Kids Off The Block takes a holistic approach to violence intervention. According to the organization website, KOB focuses on three areas: social health, social inclusion and art. They offer poetry, music and art classes. They provide summer jobs, counseling and soft skill training. Their services are free. They have pulled thousands of Black youth out of harm’s way. Latiker’s work has received awards and recognition from CNN, BET and The Goldin Institute among other publications and institutions. She spoke before the U.S. House Judiciary Committee in 2019. The world spent this past summer discussing and imagining alternatives to community aide, beyond policing, beyond politics as usual. We have all considered the question: What if justice isn’t punitive? What if the answer to young Black death isn’t more force? What if it’s more care?

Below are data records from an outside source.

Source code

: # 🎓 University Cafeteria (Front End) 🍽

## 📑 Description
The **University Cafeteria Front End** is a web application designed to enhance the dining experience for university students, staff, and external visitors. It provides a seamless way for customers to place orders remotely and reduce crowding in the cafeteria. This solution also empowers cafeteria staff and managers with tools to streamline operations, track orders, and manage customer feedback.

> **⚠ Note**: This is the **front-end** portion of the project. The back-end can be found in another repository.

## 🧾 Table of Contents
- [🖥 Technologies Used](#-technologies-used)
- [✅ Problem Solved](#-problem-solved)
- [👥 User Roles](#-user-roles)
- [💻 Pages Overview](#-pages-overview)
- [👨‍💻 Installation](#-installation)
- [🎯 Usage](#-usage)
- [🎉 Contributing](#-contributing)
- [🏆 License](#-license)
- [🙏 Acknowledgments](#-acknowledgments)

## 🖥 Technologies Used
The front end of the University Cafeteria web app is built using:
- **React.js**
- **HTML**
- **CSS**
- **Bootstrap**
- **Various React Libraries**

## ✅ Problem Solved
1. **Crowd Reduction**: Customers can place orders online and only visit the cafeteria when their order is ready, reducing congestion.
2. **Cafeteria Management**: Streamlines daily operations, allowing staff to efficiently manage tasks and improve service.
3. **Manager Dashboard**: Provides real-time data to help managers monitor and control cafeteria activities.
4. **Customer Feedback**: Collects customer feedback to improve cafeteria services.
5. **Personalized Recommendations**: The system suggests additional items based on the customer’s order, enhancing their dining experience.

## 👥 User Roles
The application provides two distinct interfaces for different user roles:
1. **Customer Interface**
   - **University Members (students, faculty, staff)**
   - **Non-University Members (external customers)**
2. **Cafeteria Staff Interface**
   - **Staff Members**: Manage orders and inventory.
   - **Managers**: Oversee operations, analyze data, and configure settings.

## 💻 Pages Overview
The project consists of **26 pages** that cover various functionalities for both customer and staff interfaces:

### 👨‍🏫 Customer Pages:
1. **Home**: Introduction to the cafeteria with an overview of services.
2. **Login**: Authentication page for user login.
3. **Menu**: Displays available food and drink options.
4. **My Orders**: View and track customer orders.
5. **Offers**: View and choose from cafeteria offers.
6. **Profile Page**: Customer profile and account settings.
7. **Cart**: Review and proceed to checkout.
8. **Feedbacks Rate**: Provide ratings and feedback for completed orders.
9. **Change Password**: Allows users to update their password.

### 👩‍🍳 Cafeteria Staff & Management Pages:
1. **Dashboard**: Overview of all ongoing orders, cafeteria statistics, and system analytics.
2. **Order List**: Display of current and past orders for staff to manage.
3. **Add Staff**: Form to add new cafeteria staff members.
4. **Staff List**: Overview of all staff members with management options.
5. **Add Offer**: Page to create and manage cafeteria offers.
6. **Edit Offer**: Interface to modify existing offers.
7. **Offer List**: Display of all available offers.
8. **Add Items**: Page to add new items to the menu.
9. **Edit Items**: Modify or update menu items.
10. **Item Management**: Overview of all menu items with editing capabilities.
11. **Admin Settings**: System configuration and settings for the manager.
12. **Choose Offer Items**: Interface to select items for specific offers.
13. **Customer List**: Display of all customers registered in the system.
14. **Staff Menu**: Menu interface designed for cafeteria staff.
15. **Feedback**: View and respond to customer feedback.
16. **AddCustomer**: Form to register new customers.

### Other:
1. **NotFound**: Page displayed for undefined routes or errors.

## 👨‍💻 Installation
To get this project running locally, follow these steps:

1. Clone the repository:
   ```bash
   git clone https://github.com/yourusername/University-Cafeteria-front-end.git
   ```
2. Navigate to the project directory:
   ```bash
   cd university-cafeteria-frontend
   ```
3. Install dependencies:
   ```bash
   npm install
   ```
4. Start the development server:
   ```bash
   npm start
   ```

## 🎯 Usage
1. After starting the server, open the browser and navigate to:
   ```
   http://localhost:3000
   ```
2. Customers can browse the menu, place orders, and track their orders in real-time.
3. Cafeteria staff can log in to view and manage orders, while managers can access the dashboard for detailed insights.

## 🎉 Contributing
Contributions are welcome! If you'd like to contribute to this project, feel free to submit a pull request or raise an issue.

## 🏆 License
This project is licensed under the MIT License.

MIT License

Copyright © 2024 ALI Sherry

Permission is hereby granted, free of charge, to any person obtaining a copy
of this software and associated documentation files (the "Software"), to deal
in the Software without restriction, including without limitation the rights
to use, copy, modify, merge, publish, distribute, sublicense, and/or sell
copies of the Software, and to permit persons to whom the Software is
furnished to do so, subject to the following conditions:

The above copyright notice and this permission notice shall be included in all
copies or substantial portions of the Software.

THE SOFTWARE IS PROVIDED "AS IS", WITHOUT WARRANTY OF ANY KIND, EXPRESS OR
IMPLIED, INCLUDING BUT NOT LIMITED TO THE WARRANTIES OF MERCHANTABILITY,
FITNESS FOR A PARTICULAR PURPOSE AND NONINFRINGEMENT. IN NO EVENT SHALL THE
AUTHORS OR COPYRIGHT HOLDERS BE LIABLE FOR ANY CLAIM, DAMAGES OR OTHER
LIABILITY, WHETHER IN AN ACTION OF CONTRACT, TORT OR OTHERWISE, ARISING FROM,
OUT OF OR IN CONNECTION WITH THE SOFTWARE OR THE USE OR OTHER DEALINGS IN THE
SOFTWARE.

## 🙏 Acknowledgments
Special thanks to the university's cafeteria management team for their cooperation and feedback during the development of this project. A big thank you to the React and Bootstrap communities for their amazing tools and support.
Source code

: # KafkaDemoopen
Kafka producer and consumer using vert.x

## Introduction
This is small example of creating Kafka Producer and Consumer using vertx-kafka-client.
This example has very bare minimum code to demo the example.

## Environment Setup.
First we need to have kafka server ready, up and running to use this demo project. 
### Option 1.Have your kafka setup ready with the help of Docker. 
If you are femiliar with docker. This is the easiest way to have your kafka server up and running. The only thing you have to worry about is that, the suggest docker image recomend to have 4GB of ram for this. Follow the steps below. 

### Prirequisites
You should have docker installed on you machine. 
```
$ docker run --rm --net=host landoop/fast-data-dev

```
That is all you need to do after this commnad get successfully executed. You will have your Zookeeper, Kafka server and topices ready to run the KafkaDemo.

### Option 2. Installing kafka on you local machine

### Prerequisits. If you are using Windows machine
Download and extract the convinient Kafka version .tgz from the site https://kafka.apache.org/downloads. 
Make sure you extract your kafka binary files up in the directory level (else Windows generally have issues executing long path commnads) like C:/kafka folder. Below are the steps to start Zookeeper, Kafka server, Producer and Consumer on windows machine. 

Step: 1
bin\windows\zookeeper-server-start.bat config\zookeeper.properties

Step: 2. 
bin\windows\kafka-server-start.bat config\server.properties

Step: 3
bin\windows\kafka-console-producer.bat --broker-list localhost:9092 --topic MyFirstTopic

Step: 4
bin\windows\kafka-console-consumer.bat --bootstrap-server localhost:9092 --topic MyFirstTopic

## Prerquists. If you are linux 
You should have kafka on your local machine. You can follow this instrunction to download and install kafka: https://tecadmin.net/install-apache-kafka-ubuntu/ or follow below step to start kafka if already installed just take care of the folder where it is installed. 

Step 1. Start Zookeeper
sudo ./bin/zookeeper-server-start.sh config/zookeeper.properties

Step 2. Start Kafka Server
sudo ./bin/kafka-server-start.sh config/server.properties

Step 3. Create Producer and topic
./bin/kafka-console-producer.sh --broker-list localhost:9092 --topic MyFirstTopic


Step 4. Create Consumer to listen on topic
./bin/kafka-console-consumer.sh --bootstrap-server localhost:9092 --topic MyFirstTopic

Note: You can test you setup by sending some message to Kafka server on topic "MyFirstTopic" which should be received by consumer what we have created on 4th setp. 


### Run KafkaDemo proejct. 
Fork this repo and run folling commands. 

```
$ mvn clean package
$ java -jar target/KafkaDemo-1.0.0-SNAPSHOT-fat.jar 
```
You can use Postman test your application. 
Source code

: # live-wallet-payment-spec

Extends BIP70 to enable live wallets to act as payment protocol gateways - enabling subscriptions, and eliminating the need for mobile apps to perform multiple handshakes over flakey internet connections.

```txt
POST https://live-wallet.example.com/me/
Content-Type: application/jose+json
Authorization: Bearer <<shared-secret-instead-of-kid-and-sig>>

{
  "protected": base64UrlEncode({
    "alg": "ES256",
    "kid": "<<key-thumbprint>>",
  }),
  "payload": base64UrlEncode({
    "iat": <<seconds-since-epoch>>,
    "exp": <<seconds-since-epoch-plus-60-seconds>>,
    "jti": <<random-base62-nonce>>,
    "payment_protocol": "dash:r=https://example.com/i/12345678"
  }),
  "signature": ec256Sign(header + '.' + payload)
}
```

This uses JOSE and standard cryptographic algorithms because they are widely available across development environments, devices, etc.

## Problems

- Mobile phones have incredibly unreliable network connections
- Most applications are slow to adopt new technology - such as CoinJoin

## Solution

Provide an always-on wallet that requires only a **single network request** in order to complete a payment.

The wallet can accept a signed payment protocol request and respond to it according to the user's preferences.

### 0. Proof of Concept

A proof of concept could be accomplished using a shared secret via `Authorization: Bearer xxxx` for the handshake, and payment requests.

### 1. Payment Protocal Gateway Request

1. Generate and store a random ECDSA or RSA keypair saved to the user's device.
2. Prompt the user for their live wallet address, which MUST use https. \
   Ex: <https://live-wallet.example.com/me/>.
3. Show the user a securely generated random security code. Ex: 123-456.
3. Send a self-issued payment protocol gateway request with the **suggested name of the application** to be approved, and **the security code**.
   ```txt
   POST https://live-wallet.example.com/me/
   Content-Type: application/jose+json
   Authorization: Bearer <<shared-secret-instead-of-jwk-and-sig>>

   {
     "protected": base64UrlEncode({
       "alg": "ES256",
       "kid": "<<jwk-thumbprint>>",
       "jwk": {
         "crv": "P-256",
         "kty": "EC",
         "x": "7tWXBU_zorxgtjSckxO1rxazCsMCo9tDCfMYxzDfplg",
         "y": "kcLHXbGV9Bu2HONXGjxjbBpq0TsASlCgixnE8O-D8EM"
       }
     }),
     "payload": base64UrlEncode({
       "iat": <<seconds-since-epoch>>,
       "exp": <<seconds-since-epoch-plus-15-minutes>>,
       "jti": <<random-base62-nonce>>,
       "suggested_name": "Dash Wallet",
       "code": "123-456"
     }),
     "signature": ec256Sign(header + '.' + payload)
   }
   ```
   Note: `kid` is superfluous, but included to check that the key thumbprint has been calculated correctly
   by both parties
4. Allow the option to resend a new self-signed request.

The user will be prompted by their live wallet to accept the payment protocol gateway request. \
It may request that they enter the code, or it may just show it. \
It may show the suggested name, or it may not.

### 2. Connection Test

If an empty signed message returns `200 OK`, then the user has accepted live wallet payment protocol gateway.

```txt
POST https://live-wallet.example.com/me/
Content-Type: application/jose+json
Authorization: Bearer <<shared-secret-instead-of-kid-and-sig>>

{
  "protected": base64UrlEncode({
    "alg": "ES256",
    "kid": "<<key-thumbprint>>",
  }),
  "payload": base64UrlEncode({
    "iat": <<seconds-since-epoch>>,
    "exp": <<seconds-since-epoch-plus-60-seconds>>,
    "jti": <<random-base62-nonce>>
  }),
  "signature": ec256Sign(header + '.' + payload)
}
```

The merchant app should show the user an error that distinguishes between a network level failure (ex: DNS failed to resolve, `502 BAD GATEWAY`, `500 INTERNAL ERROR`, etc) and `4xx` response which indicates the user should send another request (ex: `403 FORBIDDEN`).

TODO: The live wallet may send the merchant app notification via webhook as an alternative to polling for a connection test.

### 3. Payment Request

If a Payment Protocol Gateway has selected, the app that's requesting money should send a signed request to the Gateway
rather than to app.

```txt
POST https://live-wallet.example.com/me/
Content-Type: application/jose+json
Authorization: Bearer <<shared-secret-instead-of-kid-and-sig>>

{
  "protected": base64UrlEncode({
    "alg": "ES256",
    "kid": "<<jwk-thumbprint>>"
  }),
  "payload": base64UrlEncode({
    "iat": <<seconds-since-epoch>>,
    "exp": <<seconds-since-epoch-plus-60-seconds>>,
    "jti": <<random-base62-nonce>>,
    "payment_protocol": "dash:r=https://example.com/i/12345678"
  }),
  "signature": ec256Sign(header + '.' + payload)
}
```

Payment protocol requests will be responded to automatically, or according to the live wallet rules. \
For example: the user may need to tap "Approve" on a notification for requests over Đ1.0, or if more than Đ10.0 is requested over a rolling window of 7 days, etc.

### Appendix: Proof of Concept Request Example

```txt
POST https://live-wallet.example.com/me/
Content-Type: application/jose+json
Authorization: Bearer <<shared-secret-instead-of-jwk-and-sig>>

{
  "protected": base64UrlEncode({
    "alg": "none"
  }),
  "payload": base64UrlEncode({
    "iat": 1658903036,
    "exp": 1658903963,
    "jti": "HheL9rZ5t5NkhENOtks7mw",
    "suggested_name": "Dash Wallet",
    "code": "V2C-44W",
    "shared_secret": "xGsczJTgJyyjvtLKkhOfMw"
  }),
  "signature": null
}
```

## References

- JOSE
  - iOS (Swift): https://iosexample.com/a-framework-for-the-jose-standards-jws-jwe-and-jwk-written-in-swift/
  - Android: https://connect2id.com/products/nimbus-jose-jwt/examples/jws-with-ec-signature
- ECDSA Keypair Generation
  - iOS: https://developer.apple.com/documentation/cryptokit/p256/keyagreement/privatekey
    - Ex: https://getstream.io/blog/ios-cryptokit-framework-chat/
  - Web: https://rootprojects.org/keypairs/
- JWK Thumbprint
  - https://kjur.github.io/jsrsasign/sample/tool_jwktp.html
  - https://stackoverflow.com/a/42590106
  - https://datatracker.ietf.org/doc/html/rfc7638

Maybe Diane Latiker has already provided the answer. Maybe, if Diane’s vision was embraced by larger systems, Dailon Russel would have lived a full life. (Gabe Bump, author, “Everywhere You Don’t Belong”)
Best Future Upon Us
NLCP Peace Warriors
What happens when kids are brought together inside—now virtually—a West Side high school (North Lawndale College Prep) and taught, through a training program, to adopt the nonviolent philosophies and practices of Dr. King as a way of life? When they are instilled with the power of peace through love while gaining an understanding that their circumstances do not determine their destiny? What happens when an early childhood program is set up with multiple purposes, of ending the disease known as hopelessness while focusing on benevolence as a defense mechanism and a lifelong tool for survival? Peace Warriors are born. (Scoop Jackson)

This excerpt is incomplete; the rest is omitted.